The poster which stirred the most controversy presents rabbis calling for the killing of anyone who opposes the "new regime". However, the fictitious ad named real rabbis: Azriel Ariel (chief rabbi of Moshav Ateret), Shlomo Aviner (rabbi of Beit El aleph), Zalman Melamed (head of the Beit El bet yeshiva) and Shimon Elituv (chief rabbi of the Mateh Binyamin Regional Council).
'Warning sign to society'The arguments in forums on various religious websites began to heat up, with some talkbackers referring to Even-Kama as a "yehudon" - a Hebrew invective translated variously as "Jew boy" or "kike". Others criticized the artist for advertising the exhibit before the Tisha B'Av fast, which commemorates the destruction of both the First Temple and Second Temple in Jerusalem.
Another talkbacker wrote, "We will also celebrate on the 12th of Cheshvan (anniversary of prime minister Yitzhak Rabin's assassination)."
Rabbi Ariel said, "I am in fact a rightist who resides in Samaria (northern West Bank), but I take part in meetings with leftists.
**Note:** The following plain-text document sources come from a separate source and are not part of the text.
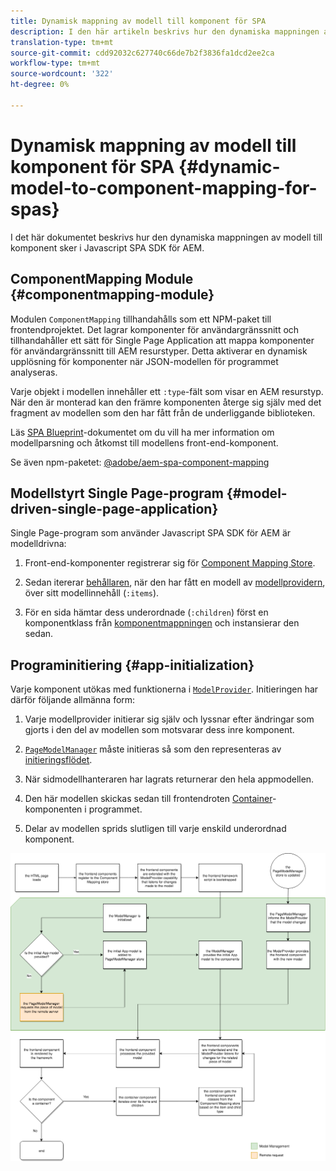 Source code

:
 ```yaml
---
title: Dynamisk mappning av modell till komponent för SPA
description: I den här artikeln beskrivs hur den dynamiska mappningen av modell till komponent sker i Javascript SPA SDK för AEM.
translation-type: tm+mt
source-git-commit: cdd92032c627740c66de7b2f3836fa1dcd2ee2ca
workflow-type: tm+mt
source-wordcount: '322'
ht-degree: 0%

---
```



# Dynamisk mappning av modell till komponent för SPA {#dynamic-model-to-component-mapping-for-spas}

I det här dokumentet beskrivs hur den dynamiska mappningen av modell till komponent sker i Javascript SPA SDK för AEM.

## ComponentMapping Module {#componentmapping-module}

Modulen `ComponentMapping` tillhandahålls som ett NPM-paket till frontendprojektet. Det lagrar komponenter för användargränssnitt och tillhandahåller ett sätt för Single Page Application att mappa komponenter för användargränssnitt till AEM resurstyper. Detta aktiverar en dynamisk upplösning för komponenter när JSON-modellen för programmet analyseras.

Varje objekt i modellen innehåller ett `:type`-fält som visar en AEM resurstyp. När den är monterad kan den främre komponenten återge sig själv med det fragment av modellen som den har fått från de underliggande biblioteken.

Läs [SPA Blueprint](blueprint.md)-dokumentet om du vill ha mer information om modellparsning och åtkomst till modellens front-end-komponent.

Se även npm-paketet: [@adobe/aem-spa-component-mapping](https://www.npmjs.com/package/@adobe/aem-spa-component-mapping)

## Modellstyrt Single Page-program {#model-driven-single-page-application}

Single Page-program som använder Javascript SPA SDK för AEM är modelldrivna:

1. Front-end-komponenter registrerar sig för [Component Mapping Store](#componentmapping-module).
1. Sedan itererar [behållaren](blueprint.md#container), när den har fått en modell av [modellprovidern](blueprint.md#the-model-provider), över sitt modellinnehåll (`:items`).

1. För en sida hämtar dess underordnade (`:children`) först en komponentklass från [komponentmappningen](blueprint.md#componentmapping) och instansierar den sedan.

## Programinitiering {#app-initialization}

Varje komponent utökas med funktionerna i [`ModelProvider`](blueprint.md#the-model-provider). Initieringen har därför följande allmänna form:

1. Varje modellprovider initierar sig själv och lyssnar efter ändringar som gjorts i den del av modellen som motsvarar dess inre komponent.
1. [`PageModelManager`](blueprint.md#pagemodelmanager) måste initieras så som den representeras av [initieringsflödet](blueprint.md).

1. När sidmodellhanteraren har lagrats returnerar den hela appmodellen.
1. Den här modellen skickas sedan till frontendroten [Container](blueprint.md#container)-komponenten i programmet.
1. Delar av modellen sprids slutligen till varje enskild underordnad komponent.

![Initiering av appmodell](assets/app-model-initialization.png)
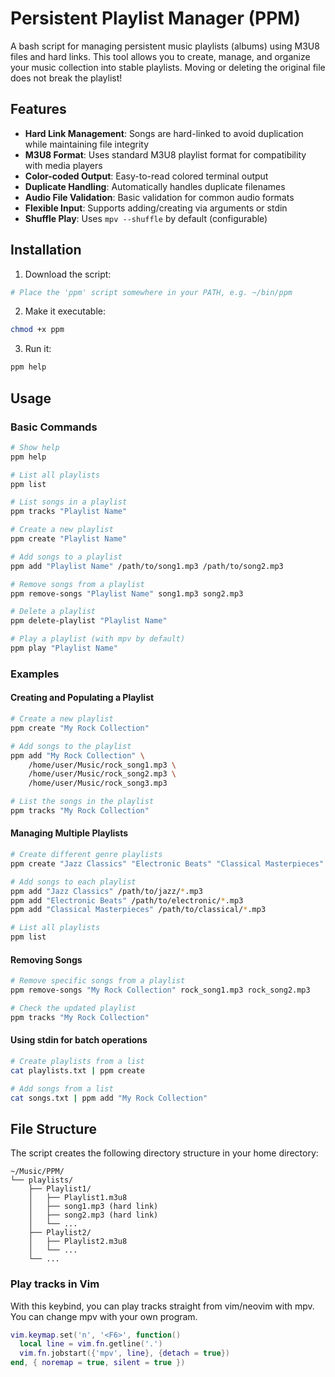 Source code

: # Persistent Playlist Manager (PPM)

A bash script for managing persistent music playlists (albums) using M3U8 files and hard links. This tool allows you to create, manage, and organize your music collection into stable playlists. Moving or deleting the original file does not break the playlist!

## Features

- **Hard Link Management**: Songs are hard-linked to avoid duplication while maintaining file integrity
- **M3U8 Format**: Uses standard M3U8 playlist format for compatibility with media players
- **Color-coded Output**: Easy-to-read colored terminal output
- **Duplicate Handling**: Automatically handles duplicate filenames
- **Audio File Validation**: Basic validation for common audio formats
- **Flexible Input**: Supports adding/creating via arguments or stdin
- **Shuffle Play**: Uses `mpv --shuffle` by default (configurable)

## Installation

1. Download the script:
```bash
# Place the 'ppm' script somewhere in your PATH, e.g. ~/bin/ppm
```

2. Make it executable:
```bash
chmod +x ppm
```

3. Run it:
```bash
ppm help
```

## Usage

### Basic Commands

```bash
# Show help
ppm help

# List all playlists
ppm list

# List songs in a playlist
ppm tracks "Playlist Name"

# Create a new playlist
ppm create "Playlist Name"

# Add songs to a playlist
ppm add "Playlist Name" /path/to/song1.mp3 /path/to/song2.mp3

# Remove songs from a playlist
ppm remove-songs "Playlist Name" song1.mp3 song2.mp3

# Delete a playlist
ppm delete-playlist "Playlist Name"

# Play a playlist (with mpv by default)
ppm play "Playlist Name"
```

### Examples

#### Creating and Populating a Playlist

```bash
# Create a new playlist
ppm create "My Rock Collection"

# Add songs to the playlist
ppm add "My Rock Collection" \
    /home/user/Music/rock_song1.mp3 \
    /home/user/Music/rock_song2.mp3 \
    /home/user/Music/rock_song3.mp3

# List the songs in the playlist
ppm tracks "My Rock Collection"
```

#### Managing Multiple Playlists

```bash
# Create different genre playlists
ppm create "Jazz Classics" "Electronic Beats" "Classical Masterpieces"

# Add songs to each playlist
ppm add "Jazz Classics" /path/to/jazz/*.mp3
ppm add "Electronic Beats" /path/to/electronic/*.mp3
ppm add "Classical Masterpieces" /path/to/classical/*.mp3

# List all playlists
ppm list
```

#### Removing Songs

```bash
# Remove specific songs from a playlist
ppm remove-songs "My Rock Collection" rock_song1.mp3 rock_song2.mp3

# Check the updated playlist
ppm tracks "My Rock Collection"
```

#### Using stdin for batch operations

```bash
# Create playlists from a list
cat playlists.txt | ppm create

# Add songs from a list
cat songs.txt | ppm add "My Rock Collection"
```

## File Structure

The script creates the following directory structure in your home directory:

```
~/Music/PPM/
└── playlists/
    ├── Playlist1/
    │   ├── Playlist1.m3u8
    │   ├── song1.mp3 (hard link)
    │   ├── song2.mp3 (hard link)
    │   └── ...
    ├── Playlist2/
    │   ├── Playlist2.m3u8
    │   └── ...
    └── ...
```

### Play tracks in Vim

With this keybind, you can play tracks straight from vim/neovim
with mpv. You can change mpv with your own program.

```lua
vim.keymap.set('n', '<F6>', function()
  local line = vim.fn.getline('.')
  vim.fn.jobstart({'mpv', line}, {detach = true})
end, { noremap = true, silent = true })
```
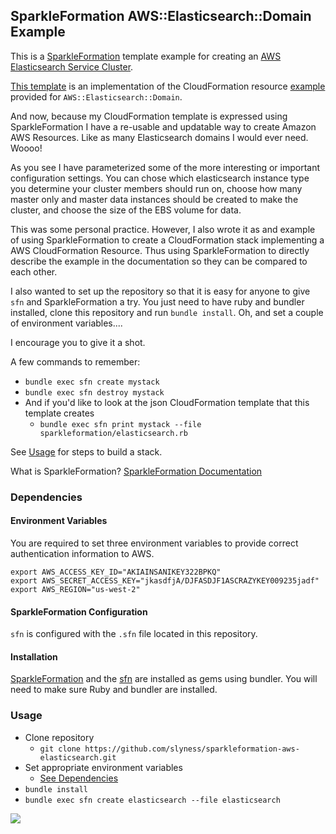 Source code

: ## SparkleFormation AWS::Elasticsearch::Domain Example

This is a [SparkleFormation](http://sparkleformation.io) template example for creating
an [AWS Elasticsearch Service Cluster](http://docs.aws.amazon.com/AWSCloudFormation/latest/UserGuide/aws-resource-elasticsearch-domain.html).

[This template](https://github.com/slyness/sparkleformation-aws-elasticsearch/blob/master/sparkleformation/elasticsearch.rb) is an implementation
of the CloudFormation resource [example](http://docs.aws.amazon.com/AWSCloudFormation/latest/UserGuide/aws-resource-elasticsearch-domain.html#d0e51492) provided for `AWS::Elasticsearch::Domain`.

And now, because my CloudFormation template is expressed using SparkleFormation I have a re-usable and updatable way to create Amazon AWS Resources.
Like as many Elasticsearch domains I would ever need. Woooo!

As you see I have parameterized some of the more interesting or important configuration settings. You can chose which elasticsearch instance type you determine your cluster members
should run on, choose how many master only and master data instances should be created to make the cluster, and choose the size of the EBS volume for data.

This was some personal practice. However, I also wrote it as and example of using SparkleFormation to create a CloudFormation stack implementing a AWS CloudFormation Resource.
Thus using SparkleFormation to directly describe the example in the documentation so they can be compared to each other.

I also wanted to set up the repository so that it is easy for anyone to give `sfn` and SparkleFormation a try. You just need to have ruby and bundler installed, clone this repository
and run `bundle install`. Oh, and set a couple of environment variables....

I encourage you to give it a shot.

A few commands to remember:

* `bundle exec sfn create mystack`
* `bundle exec sfn destroy mystack`
* And if you'd like to look at the json CloudFormation template that this template creates
  * `bundle exec sfn print mystack --file sparkleformation/elasticsearch.rb`

See [Usage](#usage) for steps to build a stack.

What is SparkleFormation?
[SparkleFormation Documentation](http://www.sparkleformation.io/docs/sparkle_formation/sparkleformation-dsl.html)

### Dependencies

#### Environment Variables

You are required to set three environment variables to provide
correct authentication information to AWS.

```
export AWS_ACCESS_KEY_ID="AKIAINSANIKEY322BPKQ"
export AWS_SECRET_ACCESS_KEY="jkasdfjA/DJFASDJF1ASCRAZYKEY009235jadf"
export AWS_REGION="us-west-2"
```

#### SparkleFormation Configuration

`sfn` is configured with the `.sfn` file located in this repository.

#### Installation
[SparkleFormation](http://www.sparkleformation.io/docs/sparkle_formation/) and the [sfn](http://www.sparkleformation.io/docs/sfn) are installed as gems using bundler.
You will need to make sure Ruby and bundler are installed.

### Usage

* Clone repository
  * `git clone https://github.com/slyness/sparkleformation-aws-elasticsearch.git`
* Set appropriate environment variables
  * [See Dependencies](#environment-variables)
* `bundle install`
* `bundle exec sfn create elasticsearch --file elasticsearch`

![](http://i.imgur.com/01H017M.gif)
On the eve of Tisha B'Av, I feel as though (the exhibit) is a repeat of the sin that divided the nation and led to the Temple's destruction."
Rabbi Elituv called the "nonsense" written in his name a "disgrace", adding, "As a Chabadnik, the (fictitious) ads do not reflect my beliefs. The leftists are our brothers."
Rabbis Aviner and Melamed have threatened to sue. "We love every person in Israel, regardless of their opinions. But this exhibit stirs hatred," said Rabbi Aviner.
Even-Kama told the Yedioth Ahronoth daily that the rabbis' names were mentioned in the exhibit by mistake. "When I drafted a fictitious list of rabbis, I googled 'rabbis' and many names came up. I changed the first names, but because I was distracted I apparently forgot to change all of them," he said, adding that he had erased the rabbis' names from the ad after the mistake had been brought to his attention.
"This project is not anti-religious, and it is not against the Right or religious-Zionism. This project is a warning sign to Israeli society against extremists. Those who vote for (Foreign Minister Avigdor) Lieberman don’t realize that he is destroying the pillars of our democracy, and this will result in the rise of extremist groups."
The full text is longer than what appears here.